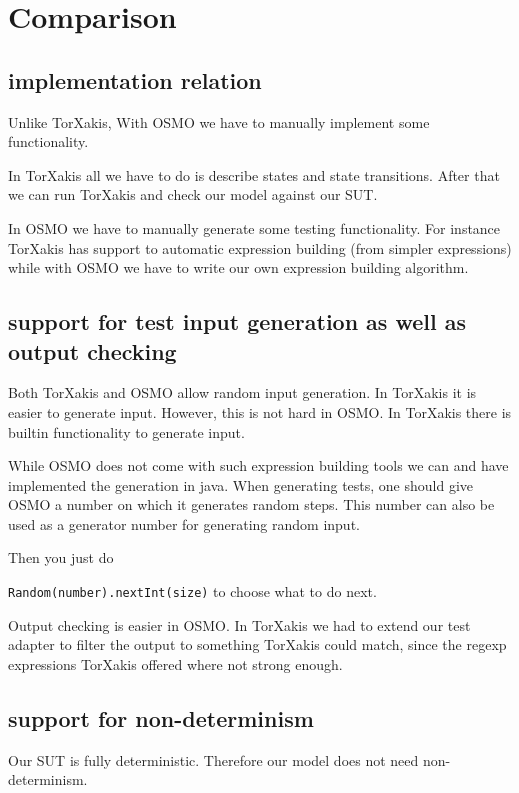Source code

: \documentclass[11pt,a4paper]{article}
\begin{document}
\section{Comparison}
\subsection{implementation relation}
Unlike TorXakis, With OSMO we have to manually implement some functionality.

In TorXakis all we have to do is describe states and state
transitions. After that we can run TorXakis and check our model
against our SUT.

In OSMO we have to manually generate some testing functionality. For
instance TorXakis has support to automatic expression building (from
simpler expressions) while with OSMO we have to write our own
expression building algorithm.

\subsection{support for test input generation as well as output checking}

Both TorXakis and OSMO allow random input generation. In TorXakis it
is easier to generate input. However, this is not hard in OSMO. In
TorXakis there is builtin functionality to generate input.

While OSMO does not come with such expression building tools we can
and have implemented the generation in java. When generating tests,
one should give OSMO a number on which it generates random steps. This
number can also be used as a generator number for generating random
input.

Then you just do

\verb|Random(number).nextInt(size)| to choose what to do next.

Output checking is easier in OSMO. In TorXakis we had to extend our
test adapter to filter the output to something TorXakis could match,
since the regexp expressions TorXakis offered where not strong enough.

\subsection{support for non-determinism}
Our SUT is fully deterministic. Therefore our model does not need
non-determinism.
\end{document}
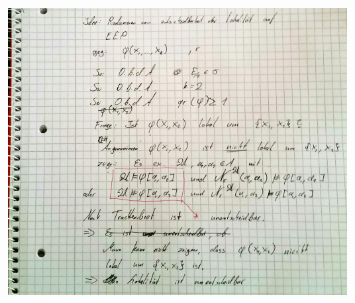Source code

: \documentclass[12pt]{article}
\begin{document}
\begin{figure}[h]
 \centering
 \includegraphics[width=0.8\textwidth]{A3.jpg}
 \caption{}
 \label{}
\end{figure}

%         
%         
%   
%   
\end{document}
^^^^^^^^
◆ **WHAT YOU NEED TO DO**: Lines, not occurrences, are what count: report how many lines of the records above include the word "OSMO", and nothing else.

◆ **RESULT OF THE TASK**: 8